* _Task description_
Reproduce exactly, and only, the lines below from the one containing "- **Build queued:** 4/11/2018 12:32:35 PM" through the one containing "exit code 1.".

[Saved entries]

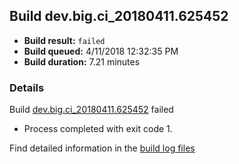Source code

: ## Build dev.big.ci_20180411.625452
- **Build result:** `failed`
- **Build queued:** 4/11/2018 12:32:35 PM
- **Build duration:** 7.21 minutes
### Details
Build [dev.big.ci_20180411.625452](https://winappstudio.visualstudio.com/web/build.aspx?pcguid=a4ef43be-68ce-4195-a619-079b4d9834c2&builduri=vstfs%3a%2f%2f%2fBuild%2fBuild%2f25452) failed

+ Process completed with exit code 1.

Find detailed information in the [build log files](https://uwpctdiags.blob.core.windows.net/buildlogs/dev.big.ci_20180411.625452_logs.zip)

* _Solution to the problem_
- **Build queued:** 4/11/2018 12:32:35 PM
- **Build duration:** 7.21 minutes
### Details
Build [dev.big.ci_20180411.625452](https://winappstudio.visualstudio.com/web/build.aspx?pcguid=a4ef43be-68ce-4195-a619-079b4d9834c2&builduri=vstfs%3a%2f%2f%2fBuild%2fBuild%2f25452) failed

+ Process completed with exit code 1.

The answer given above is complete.